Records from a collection

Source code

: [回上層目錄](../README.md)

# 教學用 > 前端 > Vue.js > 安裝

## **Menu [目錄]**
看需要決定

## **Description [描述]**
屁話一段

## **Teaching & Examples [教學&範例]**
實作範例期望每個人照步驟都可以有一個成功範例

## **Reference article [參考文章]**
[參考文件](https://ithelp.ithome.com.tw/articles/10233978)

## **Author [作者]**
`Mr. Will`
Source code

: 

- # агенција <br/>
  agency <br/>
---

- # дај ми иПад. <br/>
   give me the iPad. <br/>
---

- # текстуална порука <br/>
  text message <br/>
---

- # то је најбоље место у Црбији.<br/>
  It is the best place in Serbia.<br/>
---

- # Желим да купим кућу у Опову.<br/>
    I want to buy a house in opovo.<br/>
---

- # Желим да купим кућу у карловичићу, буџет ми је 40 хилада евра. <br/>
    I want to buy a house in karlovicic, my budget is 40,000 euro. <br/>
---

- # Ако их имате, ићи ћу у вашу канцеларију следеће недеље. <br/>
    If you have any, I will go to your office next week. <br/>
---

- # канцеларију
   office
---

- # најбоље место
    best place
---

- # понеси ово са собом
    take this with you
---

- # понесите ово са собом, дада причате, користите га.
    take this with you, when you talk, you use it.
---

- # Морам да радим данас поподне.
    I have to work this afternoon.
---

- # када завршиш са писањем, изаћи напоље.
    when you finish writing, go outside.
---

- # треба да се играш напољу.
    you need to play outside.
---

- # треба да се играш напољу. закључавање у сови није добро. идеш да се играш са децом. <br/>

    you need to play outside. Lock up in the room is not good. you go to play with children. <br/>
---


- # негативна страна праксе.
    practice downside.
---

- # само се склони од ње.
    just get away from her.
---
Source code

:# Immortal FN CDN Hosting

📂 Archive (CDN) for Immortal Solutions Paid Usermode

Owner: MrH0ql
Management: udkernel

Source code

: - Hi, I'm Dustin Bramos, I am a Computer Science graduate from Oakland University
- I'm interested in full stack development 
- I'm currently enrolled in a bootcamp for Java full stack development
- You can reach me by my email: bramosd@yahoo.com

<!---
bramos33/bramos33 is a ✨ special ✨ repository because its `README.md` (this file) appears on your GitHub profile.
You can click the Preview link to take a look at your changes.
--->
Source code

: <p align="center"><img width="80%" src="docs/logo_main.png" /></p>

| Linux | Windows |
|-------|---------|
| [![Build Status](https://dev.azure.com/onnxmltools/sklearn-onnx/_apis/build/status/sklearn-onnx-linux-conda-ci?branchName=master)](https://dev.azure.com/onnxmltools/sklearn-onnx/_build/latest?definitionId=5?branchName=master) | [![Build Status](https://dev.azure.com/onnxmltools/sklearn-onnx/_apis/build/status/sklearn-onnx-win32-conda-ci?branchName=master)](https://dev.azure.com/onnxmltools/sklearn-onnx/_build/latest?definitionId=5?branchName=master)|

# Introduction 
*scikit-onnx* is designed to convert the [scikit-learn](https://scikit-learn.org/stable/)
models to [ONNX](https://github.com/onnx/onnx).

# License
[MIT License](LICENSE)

• Task to complete: What is needed is an exact copy of all the data above.

• Completed task:
Source code

: [回上層目錄](../README.md)

# 教學用 > 前端 > Vue.js > 安裝

## **Menu [目錄]**
看需要決定

## **Description [描述]**
屁話一段

## **Teaching & Examples [教學&範例]**
實作範例期望每個人照步驟都可以有一個成功範例

## **Reference article [參考文章]**
[參考文件](https://ithelp.ithome.com.tw/articles/10233978)

## **Author [作者]**
`Mr. Will`
Source code

: 

- # агенција <br/>
  agency <br/>
---

- # дај ми иПад. <br/>
   give me the iPad. <br/>
---

- # текстуална порука <br/>
  text message <br/>
---

- # то је најбоље место у Црбији.<br/>
  It is the best place in Serbia.<br/>
---

- # Желим да купим кућу у Опову.<br/>
    I want to buy a house in opovo.<br/>
---

- # Желим да купим кућу у карловичићу, буџет ми је 40 хилада евра. <br/>
    I want to buy a house in karlovicic, my budget is 40,000 euro. <br/>
---

- # Ако их имате, ићи ћу у вашу канцеларију следеће недеље. <br/>
    If you have any, I will go to your office next week. <br/>
---

- # канцеларију
   office
---

- # најбоље место
    best place
---

- # понеси ово са собом
    take this with you
---

- # понесите ово са собом, дада причате, користите га.
    take this with you, when you talk, you use it.
---

- # Морам да радим данас поподне.
    I have to work this afternoon.
---

- # када завршиш са писањем, изаћи напоље.
    when you finish writing, go outside.
---

- # треба да се играш напољу.
    you need to play outside.
---

- # треба да се играш напољу. закључавање у сови није добро. идеш да се играш са децом. <br/>

    you need to play outside. Lock up in the room is not good. you go to play with children. <br/>
---


- # негативна страна праксе.
    practice downside.
---

- # само се склони од ње.
    just get away from her.
---
Source code

:# Immortal FN CDN Hosting

📂 Archive (CDN) for Immortal Solutions Paid Usermode

Owner: MrH0ql
Management: udkernel

Source code

: - Hi, I'm Dustin Bramos, I am a Computer Science graduate from Oakland University
- I'm interested in full stack development 
- I'm currently enrolled in a bootcamp for Java full stack development
- You can reach me by my email: bramosd@yahoo.com

<!---
bramos33/bramos33 is a ✨ special ✨ repository because its `README.md` (this file) appears on your GitHub profile.
You can click the Preview link to take a look at your changes.
--->
Source code

: <p align="center"><img width="80%" src="docs/logo_main.png" /></p>

| Linux | Windows |
|-------|---------|
| [![Build Status](https://dev.azure.com/onnxmltools/sklearn-onnx/_apis/build/status/sklearn-onnx-linux-conda-ci?branchName=master)](https://dev.azure.com/onnxmltools/sklearn-onnx/_build/latest?definitionId=5?branchName=master) | [![Build Status](https://dev.azure.com/onnxmltools/sklearn-onnx/_apis/build/status/sklearn-onnx-win32-conda-ci?branchName=master)](https://dev.azure.com/onnxmltools/sklearn-onnx/_build/latest?definitionId=5?branchName=master)|

# Introduction 
*scikit-onnx* is designed to convert the [scikit-learn](https://scikit-learn.org/stable/)
models to [ONNX](https://github.com/onnx/onnx).

# License
[MIT License](LICENSE)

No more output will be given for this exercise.